El tiempo de las pocilgas.
Abandonar
al padre parece ser la norma, y con él se abandonan los lazos, quizás para
crear nudos en otros parajes. Todo suele ir bien al principio, porque los
cantos de las meretrices, las luces de neón, las tabernas, los amigotes detrás
de la barra… pueden darnos la sensación de una felicidad fácil, lejos de las
rígidas normas domésticas. El amor fácil nos parece preferible al amor exigente
del padre y del hermano.
Pero
luego llega el tiempo del hastío, que es el tiempo del hambre, porque nada ni
nadie nos sacia. No es el hambre porque falten los alimentos. Es el hambre que
se experimenta cuando los alimentos no sacian. Un ruido es igual a otro ruido.
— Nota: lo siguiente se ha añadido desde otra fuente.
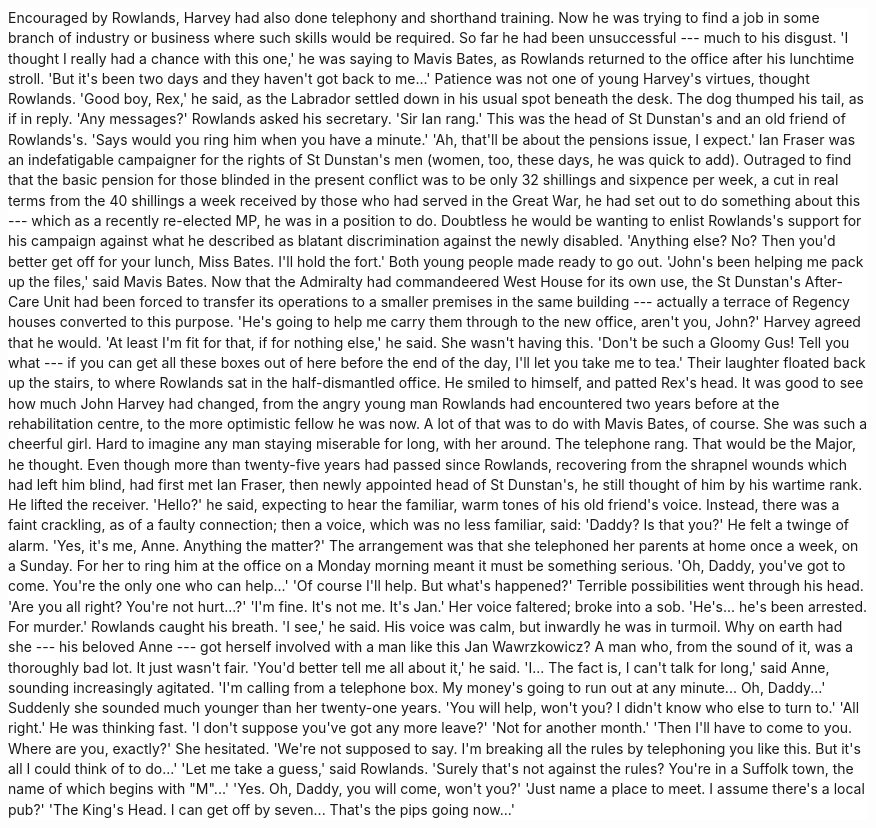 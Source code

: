 Encouraged by Rowlands, Harvey had also done telephony and shorthand training. Now he was trying to find a job in some branch of industry or business where such skills would be required. So far he had been unsuccessful --- much to his disgust. 'I thought I really had a chance with this one,' he was saying to Mavis Bates, as Rowlands returned to the office after his lunchtime stroll. 'But it's been two days and they haven't got back to me...' Patience was not one of young Harvey's virtues, thought Rowlands. 'Good boy, Rex,' he said, as the Labrador settled down in his usual spot beneath the desk. The dog thumped his tail, as if in reply. 'Any messages?' Rowlands asked his secretary. 'Sir Ian rang.'  This was the head of St Dunstan's and an old friend of Rowlands's. 'Says would you ring him when you have a minute.' 
'Ah, that'll be about the pensions issue, I expect.' Ian Fraser was an indefatigable campaigner for the rights of St Dunstan's men (women, too, these days, he was quick to add). Outraged to find that the basic pension for those blinded in the present conflict was to be only 32 shillings and sixpence per week, a cut in real terms from the 40 shillings a week received by those who had served in the Great War, he had set out to do something about this --- which as a recently re-elected MP, he was in a position to do. Doubtless he would be wanting to enlist Rowlands's support for his campaign against what he described as blatant discrimination against the newly disabled. 'Anything else? No? Then you'd better get off for your lunch, Miss Bates. I'll hold the fort.'
Both young people made ready to go out. 'John's been helping me pack up the files,' said Mavis Bates. Now that the Admiralty had commandeered West House for its own use, the St Dunstan's After-Care Unit had been forced to transfer its operations to a smaller premises in the same building --- actually a terrace of Regency houses converted to this purpose. 'He's going to help me carry them through to the new office, aren't you, John?' Harvey agreed that he would. 'At least I'm fit for that, if for nothing else,' he said. She wasn't having this. 'Don't be such a Gloomy Gus! Tell you what --- if you can get all these boxes out of here before the end of the day, I'll let you take me to tea.'
Their laughter floated back up the stairs, to where Rowlands sat in the half-dismantled office. He smiled to himself, and patted Rex's head. It was good to see how much John Harvey had changed, from the angry young man Rowlands had encountered two years before at the rehabilitation centre, to the more optimistic fellow he was now. A lot of that was to do with Mavis Bates, of course. She was such a cheerful girl. Hard to imagine any man staying miserable for long, with her around.
The telephone rang. That would be the Major, he thought. Even though more than twenty-five years had passed since Rowlands, recovering from the shrapnel wounds which had left him blind, had first met Ian Fraser, then newly appointed head of St Dunstan's, he still thought of him by his wartime rank. He lifted the receiver. 'Hello?' he said, expecting to hear the familiar, warm tones of his old friend's voice. Instead, there was a faint crackling, as of a faulty connection; then a voice, which was no less familiar, said: 'Daddy? Is that you?'
He felt a twinge of alarm. 'Yes, it's me, Anne. Anything the matter?' The arrangement was that she telephoned her parents at home once a week, on a Sunday. For her to ring him at the office on a Monday morning meant it must be something serious. 'Oh, Daddy, you've got to come. You're the only one who can help...' 
'Of course I'll help. But what's happened?' Terrible possibilities went through his head. 'Are you all right? You're not hurt...?' 
'I'm fine. It's not me. It's Jan.' Her voice faltered; broke into a sob. 'He's... he's been arrested. For murder.'
Rowlands caught his breath. 'I see,' he said. His voice was calm, but inwardly he was in turmoil. Why on earth had she --- his beloved Anne --- got herself involved with a man like this Jan Wawrzkowicz? A man who, from the sound of it, was a thoroughly bad lot. It just wasn't fair. 'You'd better tell me all about it,' he said. 'I... The fact is, I can't talk for long,' said Anne, sounding increasingly agitated. 'I'm calling from a telephone box. My money's going to run out at any minute... Oh, Daddy...' Suddenly she sounded much younger than her twenty-one years. 'You will help, won't you? I didn't know who else to turn to.'
'All right.' He was thinking fast. 'I don't suppose you've got any more leave?'
'Not for another month.'
'Then I'll have to come to you. Where are you, exactly?'
She hesitated. 'We're not supposed to say. I'm breaking all the rules by telephoning you like this. But it's all I could think of to do...'
'Let me take a guess,' said Rowlands. 'Surely that's not against the rules? You're in a Suffolk town, the name of which begins with "M"...'
'Yes. Oh, Daddy, you will come, won't you?'
'Just name a place to meet. I assume there's a local pub?'
'The King's Head. I can get off by seven... That's the pips going now...' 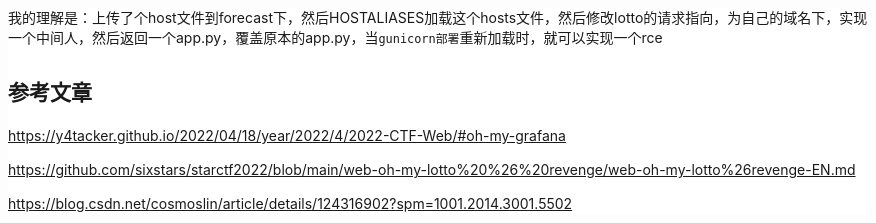 我的理解是：上传了个host文件到forecast下，然后HOSTALIASES加载这个hosts文件，然后修改lotto的请求指向，为自己的域名下，实现一个中间人，然后返回一个app.py，覆盖原本的app.py，当`gunicorn部署`重新加载时，就可以实现一个rce

##  参考文章

https://y4tacker.github.io/2022/04/18/year/2022/4/2022-CTF-Web/#oh-my-grafana

https://github.com/sixstars/starctf2022/blob/main/web-oh-my-lotto%20%26%20revenge/web-oh-my-lotto%26revenge-EN.md

https://blog.csdn.net/cosmoslin/article/details/124316902?spm=1001.2014.3001.5502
Una copa igual a otra copa. Un libro igual a otro libro. Un viaje igual a otro
viaje. Un cuerpo igual a otro cuerpo. Llega el hambre y, con él, el tiempo de
las pocilgas. Nos sentimos sucios, corrompidos, agostados y agotados,
envejecidos de piel aún tersa, exhaustos por placeres que creíamos infinitos y
que se han demostrado muy limitados.
Nosotros
mismos nos sentimos cerdos hozando entre cerdos. Y es en este momento cuando
puede ocurrir, o no, un milagro. Podemos levantarnos para volver al padre, o
podemos quedarnos tumbados en la pocilga, como muertos en vida. Este es el
momento clave. Si uno decide levantarse, todo está por venir, todavía hay
porvenir. Todo puede suceder. Pero el que decide levantarse, no puede sentir
arrogancia, sino humildad. Lo que salva al hijo pródigo es su disponibilidad y
su apertura a volver a casa, no ya como hijo, sino como jornalero, que al final
del día se siente cansado de trabajar, satisfecho de haber sacado a la tierra
su fruto, contento de tener un trozo de pan, un vaso de vino y un jergón sobre
el que dormir con un corazón limpio. Es decir, la vida: trabajo duro, alegrías
sencillas, conciencia transparente. Días de pascua y miércoles de ceniza.
Celebración y duelo.
El
padre sólo espera a que su hijo se levante, porque sólo así podrá demostrar su
amor sin condiciones. Él no espera al hijo con un ‘ya te lo decía yo’ o
un ‘¿qué creías tú que era el mundo?’ No le espera para leerle la
cartilla o echarle en cara sus desvaríos o pedirle cuentas. No, el padre solo
espera al hijo.
El
hermano que ha permanecido en la casa del padre cree que él es bueno, y
probablemente lo es. Pero piensa que solo él tiene derecho al amor paterno. Y
esa es su falta y ese es su pecado. El hermano concibe al padre como un juez:
la estricta recompensa y el estricto castigo.
Cada
uno de nosotros, a lo largo de nuestra vida, ejercemos todos y cada uno de los
papeles que aparecen en esta bellísima parábola: nos sentimos y actuamos como
padre misericordioso, como hermano mayor justiciero o como hijo pródigo y
arrepentido.
Pero
todos, todos, alguna vez, hemos permanecido un tiempo lejos de la casa paterna,
de los valores paternos, de la fe de nuestros padres. La rebeldía que se
consume en sí misma. Una indignación sin propuestas. Una casa de noes, en lugar
de un hogar de síes. Instalados en las
pocilgas. El tiempo de las pocilgas, sin un ‘me levantaré’, es el infierno en
este mundo y en esta tierra.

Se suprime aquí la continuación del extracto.